今回は、建物のディテールを注意深く観察。柱も、照明も、壁もほんとに凝っている。居間の暖炉の上の石版(画像石)の彫刻も素晴らしかった。中国時代の墳墓の装飾に使われた彫刻がほどこされた石だそうだ。中国なのに、模様の柄が馬車柄でちょっと昔のセリーヌみたいで素敵。ここでまた不明者が「えー。お墓の石、盗んできちゃったのかな?!悪い人じゃんっ(笑)」というので、「えー。たぶん、オーナーが日本の実業家なので、ちゃんと、お金は払って買っていると思いますよ」と、不毛な会話を繰り広げる。

地中館ではお馴染みのモネの「睡蓮」やルノワールの「裸婦」などを間近で見る。「睡蓮」って離れてみると、蓮の花びらや水面のさざ波の繊細さを感じられるのだが、間近というか、描いている側の立場から見ると、何が何だか分かって描けているのかな?と不思議に思う。近距離だと、もう油絵具べたべたで、花なんだか、草なんだか、水なんだか、混乱しそう(笑)モネ、さすがだわ。

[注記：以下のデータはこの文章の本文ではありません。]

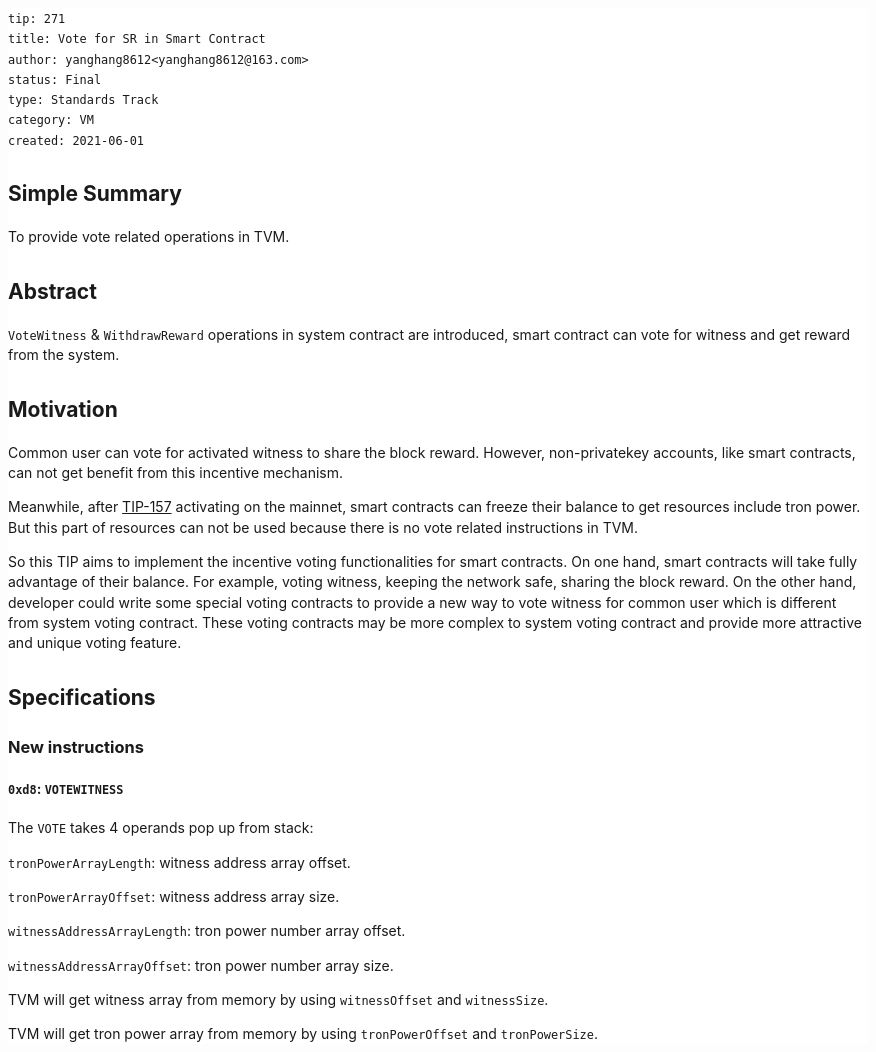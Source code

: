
 ```
tip: 271
title: Vote for SR in Smart Contract
author: yanghang8612<yanghang8612@163.com>
status: Final
type: Standards Track
category: VM
created: 2021-06-01
```

## Simple Summary

To provide vote related operations in TVM.

## Abstract

`VoteWitness` & `WithdrawReward` operations in system contract are introduced, smart contract can vote for witness and get reward from the system.

## Motivation

Common user can vote for activated witness to share the block reward. However, non-privatekey accounts, like smart contracts, can not get benefit from this incentive mechanism. 

Meanwhile, after [TIP-157](https://github.com/tronprotocol/tips/blob/master/tip-157.md) activating on the mainnet, smart contracts can freeze their balance to get resources include tron power. But this part of resources can not be used because there is no vote related instructions in TVM.

So this TIP aims to implement the incentive voting functionalities for smart contracts. On one hand, smart contracts will take fully advantage of their balance. For example, voting witness, keeping the network safe, sharing the block reward. On the other hand, developer could write some special voting contracts to provide a new way to vote witness for common user which is different from system voting contract. These voting contracts may be more complex to system voting contract and provide more attractive and unique voting feature.

## Specifications

### New instructions

#### `0xd8`: `VOTEWITNESS`

The `VOTE` takes 4 operands pop up from stack:

`tronPowerArrayLength`: witness address array offset.

`tronPowerArrayOffset`: witness address array size.

`witnessAddressArrayLength`: tron power number array offset.

`witnessAddressArrayOffset`: tron power number array size.

TVM will get witness array from memory by using `witnessOffset` and `witnessSize`.

TVM will get tron power array from memory by using `tronPowerOffset` and `tronPowerSize`.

そして、私たちが一番食いついた作品が、2階へ続く階段の途中に展示してあったBobbin社製のPlayingRhythmという時計。糸に錘がつけられていてそれが一定の間隔で動いていくことで時を刻む、要はからくり時計なのだが、結構な大きさで、これほど複雑な造りのものを見たことがなかったので、10分くらい二人でじーーーーっと立って見つめていた。その後、ネットで調べても、誰が、どういった経緯で、どういう目的で作られたのか等の情報は出ていなかった。この構造、他の時計でもあるのだろうか?見たことないので気になる。

たっぷり見学して、2階のカフェでケーキとコーヒーをいただいて、館を後にする。

 

その後、京都駅に戻り、伊勢丹でお土産を買い、帰りの新幹線で食べるお弁当を買い、東京へ戻った。

 

いやあ、今回は、異文化人間が一緒にいたということもあって、普段とは違った目線で京都と接することができて、とても楽しかった。不明者とは20年以上の付き合いなのだが、初めて知ることも多かったし、意外と一緒にいても空気にように自然で、全く気を使うことがなくて、すごく快かった。気が合うというのか、遺伝子が合うというのか、そういう気持ちよさを感じた。また機会があれば一緒に旅をしたいなあと思った。

 

今回の自分へのお土産は、これ。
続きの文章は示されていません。